During their Golan-Globus apotheosis, Cannon would try their hand at horror, sci-fi, exploitation, period drama, comedy and even musicals, releasing such commercial oddities as The Happy Hooker Goes to Hollywood, Breakin’ 2: Electric Boogaloo and Hard Rock Zombies. They would even produce some films of critical acclaim, 1985‘s Runaway Train, a movie devised by legendary Japanese filmmaker Akira Kurosawa, bagging three Golden Globe awards, a Palme d’Or nomination and three Academy Award nominations for Best Actor (John Voight), Best Supporting Actor (Eric Roberts) and Best Film Editing (Henry Richardson), rubbing shoulders with the likes of William Hurt, Harrison Ford and Jack Nicholson. But for all their exploits, it was the action genre that became their calling card. In fact, of the 29 movies produced by Golan-Globus in 1985 alone, Runaway Train was one of their biggest financial flops, while American Ninja, a glorified B-movie that tapped into the martial arts craze of the 1980s, proved one of their most successful.

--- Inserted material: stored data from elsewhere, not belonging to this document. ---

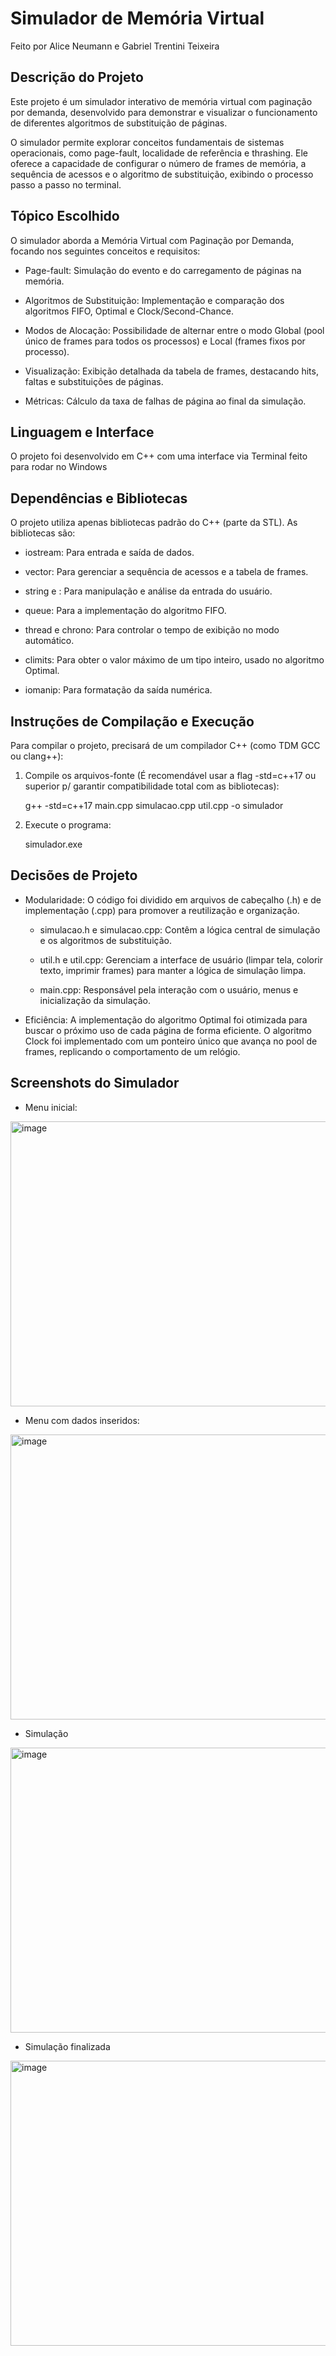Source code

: # Simulador de Memória Virtual

Feito por Alice Neumann e Gabriel Trentini Teixeira

## Descrição do Projeto

Este projeto é um simulador interativo de memória virtual com paginação por demanda, desenvolvido para demonstrar e visualizar o funcionamento de diferentes algoritmos de substituição de páginas.

O simulador permite explorar conceitos fundamentais de sistemas operacionais, como page-fault, localidade de referência e thrashing. Ele oferece a capacidade de configurar o número de frames de memória, a sequência de acessos e o algoritmo de substituição, exibindo o processo passo a passo no terminal.

## Tópico Escolhido

O simulador aborda a Memória Virtual com Paginação por Demanda, focando nos seguintes conceitos e requisitos:

- Page-fault: Simulação do evento e do carregamento de páginas na memória.

- Algoritmos de Substituição: Implementação e comparação dos algoritmos FIFO, Optimal e Clock/Second-Chance.

- Modos de Alocação: Possibilidade de alternar entre o modo Global (pool único de frames para todos os processos) e Local (frames fixos por processo).

- Visualização: Exibição detalhada da tabela de frames, destacando hits, faltas e substituições de páginas.

- Métricas: Cálculo da taxa de falhas de página ao final da simulação.

## Linguagem e Interface

O projeto foi desenvolvido em C++ com uma interface via Terminal feito para rodar no Windows

## Dependências e Bibliotecas

O projeto utiliza apenas bibliotecas padrão do C++ (parte da STL). As bibliotecas são:

- iostream: Para entrada e saída de dados.

- vector: Para gerenciar a sequência de acessos e a tabela de frames.

- string e <sstream>: Para manipulação e análise da entrada do usuário.

- queue: Para a implementação do algoritmo FIFO.

- thread e chrono: Para controlar o tempo de exibição no modo automático.

- climits: Para obter o valor máximo de um tipo inteiro, usado no algoritmo Optimal.

- iomanip: Para formatação da saída numérica.

## Instruções de Compilação e Execução

Para compilar o projeto, precisará de um compilador C++ (como TDM GCC ou clang++):

1. Compile os arquivos-fonte (É recomendável usar a flag -std=c++17 ou superior p/ garantir compatibilidade total com as bibliotecas):

   g++ -std=c++17 main.cpp simulacao.cpp util.cpp -o simulador

3. Execute o programa:

   simulador.exe

## Decisões de Projeto

- Modularidade: O código foi dividido em arquivos de cabeçalho (.h) e de implementação (.cpp) para promover a reutilização e organização.

  - simulacao.h e simulacao.cpp: Contêm a lógica central de simulação e os algoritmos de substituição.

  - util.h e util.cpp: Gerenciam a interface de usuário (limpar tela, colorir texto, imprimir frames) para manter a lógica de simulação limpa.

  - main.cpp: Responsável pela interação com o usuário, menus e inicialização da simulação.

- Eficiência: A implementação do algoritmo Optimal foi otimizada para buscar o próximo uso de cada página de forma eficiente. O algoritmo Clock foi implementado com um ponteiro único que avança no pool de frames, replicando o comportamento de um relógio.

## Screenshots do Simulador

- Menu inicial:
<img width="743" height="456" alt="image" src="https://github.com/user-attachments/assets/70e54b5f-c089-46ac-9b8b-6c99eeb8b5b8" />

- Menu com dados inseridos:
<img width="743" height="456" alt="image" src="https://github.com/user-attachments/assets/b3a32ff4-e790-4e9d-8a8e-718b4c505229" />

- Simulação
<img width="743" height="456" alt="image" src="https://github.com/user-attachments/assets/0624c083-93b6-438a-8fb3-4150987848fa" />

- Simulação finalizada
<img width="743" height="456" alt="image" src="https://github.com/user-attachments/assets/b1d3cbc4-e515-490c-827f-cda68fb5a425" />

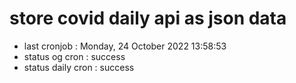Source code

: # store covid daily api as json data

- last cronjob : Monday, 24 October 2022 13:58:53
- status og cron : success
- status daily cron : success
      
      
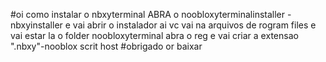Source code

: #oi como instalar o nbxyterminal ABRA o noobloxyterminalinstaller - nbxyinstaller e vai abrir o instalador ai vc vai na arquivos de rogram files e vai estar la o folder noobloxyterminal abra o reg e vai criar a extensao ".nbxy"-nooblox scrit host #obrigado or baixar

In fact, it was Golan-Globus who sparked America’s obsession with martial arts movies. Achieving moderate success by casting Italian film veteran Franco Nero alongside Shô Kosugi in 1981‘s Enter the Ninja, Cannon would quickly westernise their product, creating stars such as Michael Dudikoff and Steve James as marital arts conquered the mainstream. With consumers raiding rental stores like kids on a candy rush, demand for low-budget action movies had never been higher, and with the help of cute taglines and eye-catching poster designs, film fans were willing to consume pretty much anything filmmakers threw at them as they basked in the novelty of home viewing convenience. But if Cannon were to truly make an impact, recognised mainstream stars were needed, and signing-on for the increasingly fruitful Golan-Globus model was a no-brainer for veteran actors looking to stay relevant.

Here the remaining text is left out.